== Your goal ==
Retype the entries below word for word, leaving out every picture.

---------- The input ----------

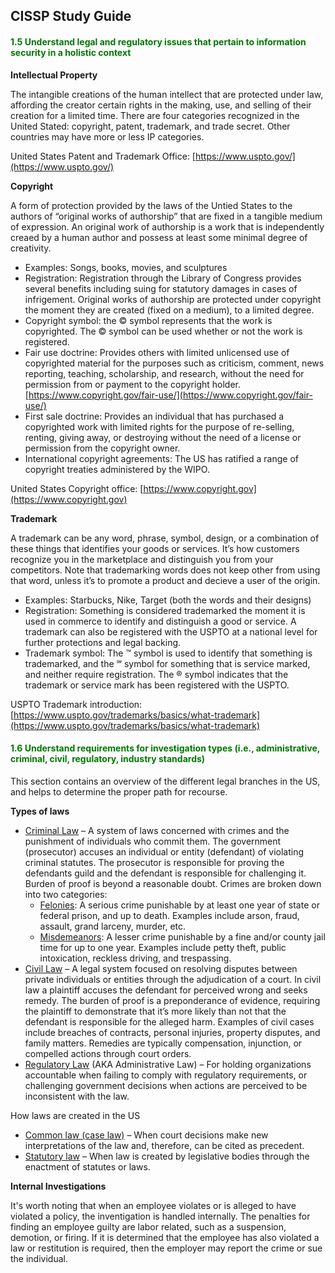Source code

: ## CISSP Study Guide



#### <font color="#007800"><b>1.5 Understand legal and regulatory issues that pertain to information security in a holistic context </b></font>

**Intellectual Property**

The intangible creations of the human intellect that are protected under law, affording the creator certain rights in the making, use, and selling of their creation for a limited time. There are four categories recognized in the United Stated: copyright, patent, trademark, and trade secret. Other countries may have more or less IP categories.

United States Patent and Trademark Office: [https://www.uspto.gov/](https://www.uspto.gov/)



**Copyright**

A form of protection provided by the laws of the Untied States to the authors of “original works of authorship” that are fixed in a tangible medium of expression. An original work of authorship is a work that is independently creaed by a human author and possess at least some minimal degree of creativity.
- Examples: Songs, books, movies, and sculptures
- Registration: Registration through the Library of Congress provides several benefits including suing for statutory damages in cases of infrigement. Original works of authorship are protected under copyright the moment they are created (fixed on a medium), to a limited degree.
- Copyright symbol: the © symbol represents that the work is copyrighted. The © symbol can be used whether or not the work is registered.
- Fair use doctrine: Provides others with limited unlicensed use of copyrighted material for the purposes such as criticism, comment, news reporting, teaching, scholarship, and research, without the need for permission from or payment to the copyright holder. [https://www.copyright.gov/fair-use/](https://www.copyright.gov/fair-use/)
- First sale doctrine: Provides an individual that has purchased a copyrighted work with limited rights for the purpose of re-selling, renting, giving away, or destroying without the need of a license or permission from the copyright owner.
- International copyright agreements: The US has ratified a range of copyright treaties administered by the WIPO.

United States Copyright office: [https://www.copyright.gov](https://www.copyright.gov)

**Trademark**

A trademark can be any word, phrase, symbol, design, or a combination of these things that identifies your goods or services. It’s how customers recognize you in the marketplace and distinguish you from your competitors. Note that trademarking words does not keep other from using that word, unless it’s to promote a product and decieve a user of the origin.
- Examples: Starbucks, Nike, Target (both the words and their designs)
- Registration: Something is considered trademarked the moment it is used in commerce to identify and distinguish a good or service. A trademark can also be registered with the USPTO at a national level for further protections and legal backing.
- Trademark symbol: The ™ symbol is used to identify that something is trademarked, and the ℠ symbol for something that is service marked, and neither require registration. The ® symbol indicates that the trademark or service mark has been registered with the USPTO.

USPTO Trademark introduction: [https://www.uspto.gov/trademarks/basics/what-trademark](https://www.uspto.gov/trademarks/basics/what-trademark)

#### <font color="#007800">1.6 Understand requirements for investigation types (i.e., administrative, criminal, civil, regulatory, industry standards) </font>
This section contains an overview of the different legal branches in the US, and helps to determine the proper path for recourse.

**Types of laws**
- <u>Criminal Law</u> – A system of laws concerned with crimes and the punishment of individuals who commit them. The government (prosecutor) accuses an individual or entity (defendant) of violating criminal statutes. The prosecutor is responsible for proving the defendants guild and the defendant is responsible for challenging it. Burden of proof is beyond a reasonable doubt. Crimes are broken down into two categories:
    - <u>Felonies</u>: A serious crime punishable by at least one year of state or federal prison, and up to death. Examples include arson, fraud, assault, grand larceny, murder, etc.
    - <u>Misdemeanors</u>: A lesser crime punishable by a fine and/or county jail time for up to one year. Examples include petty theft, public intoxication, reckless driving, and trespassing.
- <u>Civil Law</u> – A legal system focused on resolving disputes between private individuals or entities through the adjudication of a court. In civil law a plaintiff accuses the defendant for perceived wrong and seeks remedy. The burden of proof is a preponderance of evidence, requiring the plaintiff to demonstrate that it’s more likely than not that the defendant is responsible for the alleged harm. Examples of civil cases include breaches of contracts, personal injuries, property disputes, and family matters. Remedies are typically compensation, injunction, or compelled actions through court orders.
- <u>Regulatory Law</u> (AKA Administrative Law) – For holding organizations accountable when failing to comply with regulatory requirements, or challenging government decisions when actions are perceived to be inconsistent with the law.

How laws are created in the US
- <u>Common law (case law)</u> – When court decisions make new interpretations of the law and, therefore, can be cited as precedent.
- <u>Statutory law</u> – When law is created by legislative bodies through the enactment of statutes or laws.

**Internal Investigations**

It's worth noting that when an employee violates or is alleged to have violated a policy, the inventigation is handled internally. The penalties for finding an employee guilty are labor related, such as a suspension, demotion, or firing. If it is determined that the employee has also violated a law or restitution is required, then the employer may report the crime or sue the individual.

----------

== Output of the task ==
Source code

: ## CISSP Study Guide



#### <font color="#007800"><b>1.5 Understand legal and regulatory issues that pertain to information security in a holistic context </b></font>

**Intellectual Property**

The intangible creations of the human intellect that are protected under law, affording the creator certain rights in the making, use, and selling of their creation for a limited time. There are four categories recognized in the United Stated: copyright, patent, trademark, and trade secret. Other countries may have more or less IP categories.

United States Patent and Trademark Office: [https://www.uspto.gov/](https://www.uspto.gov/)



**Copyright**

A form of protection provided by the laws of the Untied States to the authors of “original works of authorship” that are fixed in a tangible medium of expression. An original work of authorship is a work that is independently creaed by a human author and possess at least some minimal degree of creativity.
- Examples: Songs, books, movies, and sculptures
- Registration: Registration through the Library of Congress provides several benefits including suing for statutory damages in cases of infrigement. Original works of authorship are protected under copyright the moment they are created (fixed on a medium), to a limited degree.
- Copyright symbol: the © symbol represents that the work is copyrighted. The © symbol can be used whether or not the work is registered.
- Fair use doctrine: Provides others with limited unlicensed use of copyrighted material for the purposes such as criticism, comment, news reporting, teaching, scholarship, and research, without the need for permission from or payment to the copyright holder. [https://www.copyright.gov/fair-use/](https://www.copyright.gov/fair-use/)
- First sale doctrine: Provides an individual that has purchased a copyrighted work with limited rights for the purpose of re-selling, renting, giving away, or destroying without the need of a license or permission from the copyright owner.
- International copyright agreements: The US has ratified a range of copyright treaties administered by the WIPO.

United States Copyright office: [https://www.copyright.gov](https://www.copyright.gov)

**Trademark**

A trademark can be any word, phrase, symbol, design, or a combination of these things that identifies your goods or services. It’s how customers recognize you in the marketplace and distinguish you from your competitors. Note that trademarking words does not keep other from using that word, unless it’s to promote a product and decieve a user of the origin.
- Examples: Starbucks, Nike, Target (both the words and their designs)
- Registration: Something is considered trademarked the moment it is used in commerce to identify and distinguish a good or service. A trademark can also be registered with the USPTO at a national level for further protections and legal backing.
- Trademark symbol: The ™ symbol is used to identify that something is trademarked, and the ℠ symbol for something that is service marked, and neither require registration. The ® symbol indicates that the trademark or service mark has been registered with the USPTO.

USPTO Trademark introduction: [https://www.uspto.gov/trademarks/basics/what-trademark](https://www.uspto.gov/trademarks/basics/what-trademark)

#### <font color="#007800">1.6 Understand requirements for investigation types (i.e., administrative, criminal, civil, regulatory, industry standards) </font>
This section contains an overview of the different legal branches in the US, and helps to determine the proper path for recourse.

**Types of laws**
- <u>Criminal Law</u> – A system of laws concerned with crimes and the punishment of individuals who commit them. The government (prosecutor) accuses an individual or entity (defendant) of violating criminal statutes. The prosecutor is responsible for proving the defendants guild and the defendant is responsible for challenging it. Burden of proof is beyond a reasonable doubt. Crimes are broken down into two categories:
    - <u>Felonies</u>: A serious crime punishable by at least one year of state or federal prison, and up to death. Examples include arson, fraud, assault, grand larceny, murder, etc.
    - <u>Misdemeanors</u>: A lesser crime punishable by a fine and/or county jail time for up to one year. Examples include petty theft, public intoxication, reckless driving, and trespassing.
- <u>Civil Law</u> – A legal system focused on resolving disputes between private individuals or entities through the adjudication of a court. In civil law a plaintiff accuses the defendant for perceived wrong and seeks remedy. The burden of proof is a preponderance of evidence, requiring the plaintiff to demonstrate that it’s more likely than not that the defendant is responsible for the alleged harm. Examples of civil cases include breaches of contracts, personal injuries, property disputes, and family matters. Remedies are typically compensation, injunction, or compelled actions through court orders.
- <u>Regulatory Law</u> (AKA Administrative Law) – For holding organizations accountable when failing to comply with regulatory requirements, or challenging government decisions when actions are perceived to be inconsistent with the law.

How laws are created in the US
- <u>Common law (case law)</u> – When court decisions make new interpretations of the law and, therefore, can be cited as precedent.
- <u>Statutory law</u> – When law is created by legislative bodies through the enactment of statutes or laws.

**Internal Investigations**

It's worth noting that when an employee violates or is alleged to have violated a policy, the inventigation is handled internally. The penalties for finding an employee guilty are labor related, such as a suspension, demotion, or firing. If it is determined that the employee has also violated a law or restitution is required, then the employer may report the crime or sue the individual.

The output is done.